▶
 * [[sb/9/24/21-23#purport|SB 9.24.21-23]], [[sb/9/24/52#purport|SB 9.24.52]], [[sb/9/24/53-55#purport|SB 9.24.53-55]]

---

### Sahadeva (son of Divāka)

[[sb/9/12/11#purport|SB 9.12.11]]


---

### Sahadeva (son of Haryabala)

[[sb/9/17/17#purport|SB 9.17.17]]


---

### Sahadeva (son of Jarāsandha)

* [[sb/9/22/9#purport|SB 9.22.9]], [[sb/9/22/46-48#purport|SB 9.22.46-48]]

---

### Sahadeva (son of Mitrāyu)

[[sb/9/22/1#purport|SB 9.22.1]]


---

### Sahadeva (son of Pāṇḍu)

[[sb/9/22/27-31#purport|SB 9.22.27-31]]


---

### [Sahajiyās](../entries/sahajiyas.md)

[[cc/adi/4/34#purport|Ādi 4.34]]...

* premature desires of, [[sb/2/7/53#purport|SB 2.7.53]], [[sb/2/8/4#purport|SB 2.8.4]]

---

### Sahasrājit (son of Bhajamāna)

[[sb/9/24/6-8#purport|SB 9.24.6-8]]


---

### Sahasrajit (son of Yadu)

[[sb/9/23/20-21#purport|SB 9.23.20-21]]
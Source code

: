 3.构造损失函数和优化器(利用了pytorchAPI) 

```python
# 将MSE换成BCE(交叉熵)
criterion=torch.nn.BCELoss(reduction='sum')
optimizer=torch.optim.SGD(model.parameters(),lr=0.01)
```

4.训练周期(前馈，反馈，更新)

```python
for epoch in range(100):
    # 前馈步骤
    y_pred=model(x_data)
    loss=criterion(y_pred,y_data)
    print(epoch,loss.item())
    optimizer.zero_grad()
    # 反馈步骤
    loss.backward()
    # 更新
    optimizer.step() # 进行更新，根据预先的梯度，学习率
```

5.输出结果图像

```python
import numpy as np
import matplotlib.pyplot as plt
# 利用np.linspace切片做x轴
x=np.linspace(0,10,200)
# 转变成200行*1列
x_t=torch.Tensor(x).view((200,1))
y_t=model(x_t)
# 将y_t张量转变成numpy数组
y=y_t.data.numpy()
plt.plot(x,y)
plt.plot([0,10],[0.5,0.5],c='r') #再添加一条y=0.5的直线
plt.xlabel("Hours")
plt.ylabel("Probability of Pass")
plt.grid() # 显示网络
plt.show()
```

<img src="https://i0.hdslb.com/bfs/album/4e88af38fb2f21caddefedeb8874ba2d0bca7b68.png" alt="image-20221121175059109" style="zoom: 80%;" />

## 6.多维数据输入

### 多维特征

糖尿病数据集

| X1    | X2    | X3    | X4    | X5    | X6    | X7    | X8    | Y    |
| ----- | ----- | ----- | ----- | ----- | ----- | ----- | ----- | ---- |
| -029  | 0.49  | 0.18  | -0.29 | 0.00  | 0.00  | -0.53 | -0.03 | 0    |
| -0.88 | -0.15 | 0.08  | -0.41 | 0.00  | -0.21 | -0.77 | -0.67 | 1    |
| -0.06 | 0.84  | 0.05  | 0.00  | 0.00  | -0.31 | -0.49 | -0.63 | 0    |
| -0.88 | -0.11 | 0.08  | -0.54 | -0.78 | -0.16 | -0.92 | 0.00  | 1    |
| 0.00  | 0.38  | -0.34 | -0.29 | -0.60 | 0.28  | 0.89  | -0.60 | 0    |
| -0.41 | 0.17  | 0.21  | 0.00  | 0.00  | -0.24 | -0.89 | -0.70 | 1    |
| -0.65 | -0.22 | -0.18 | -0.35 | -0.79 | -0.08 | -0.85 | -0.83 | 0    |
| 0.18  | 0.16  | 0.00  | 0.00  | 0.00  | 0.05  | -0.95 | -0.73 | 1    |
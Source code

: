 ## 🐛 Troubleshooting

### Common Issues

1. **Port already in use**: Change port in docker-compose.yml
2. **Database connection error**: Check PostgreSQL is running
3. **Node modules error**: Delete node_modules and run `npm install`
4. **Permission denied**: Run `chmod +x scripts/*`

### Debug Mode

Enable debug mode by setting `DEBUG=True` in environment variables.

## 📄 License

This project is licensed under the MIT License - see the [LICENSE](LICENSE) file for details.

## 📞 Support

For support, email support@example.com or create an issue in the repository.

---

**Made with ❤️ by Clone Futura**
◀
§ **Instructions to follow**: Copy out, exactly as written, the line that contains "### Common Issues" along with every line that comes after it in the material above, and nothing else.

§ **Exercise output**:
### Common Issues

1. **Port already in use**: Change port in docker-compose.yml
2. **Database connection error**: Check PostgreSQL is running
3. **Node modules error**: Delete node_modules and run `npm install`
4. **Permission denied**: Run `chmod +x scripts/*`

### Debug Mode

Enable debug mode by setting `DEBUG=True` in environment variables.

## 📄 License

This project is licensed under the MIT License - see the [LICENSE](LICENSE) file for details.

## 📞 Support

For support, email support@example.com or create an issue in the repository.

---

**Made with ❤️ by Clone Futura**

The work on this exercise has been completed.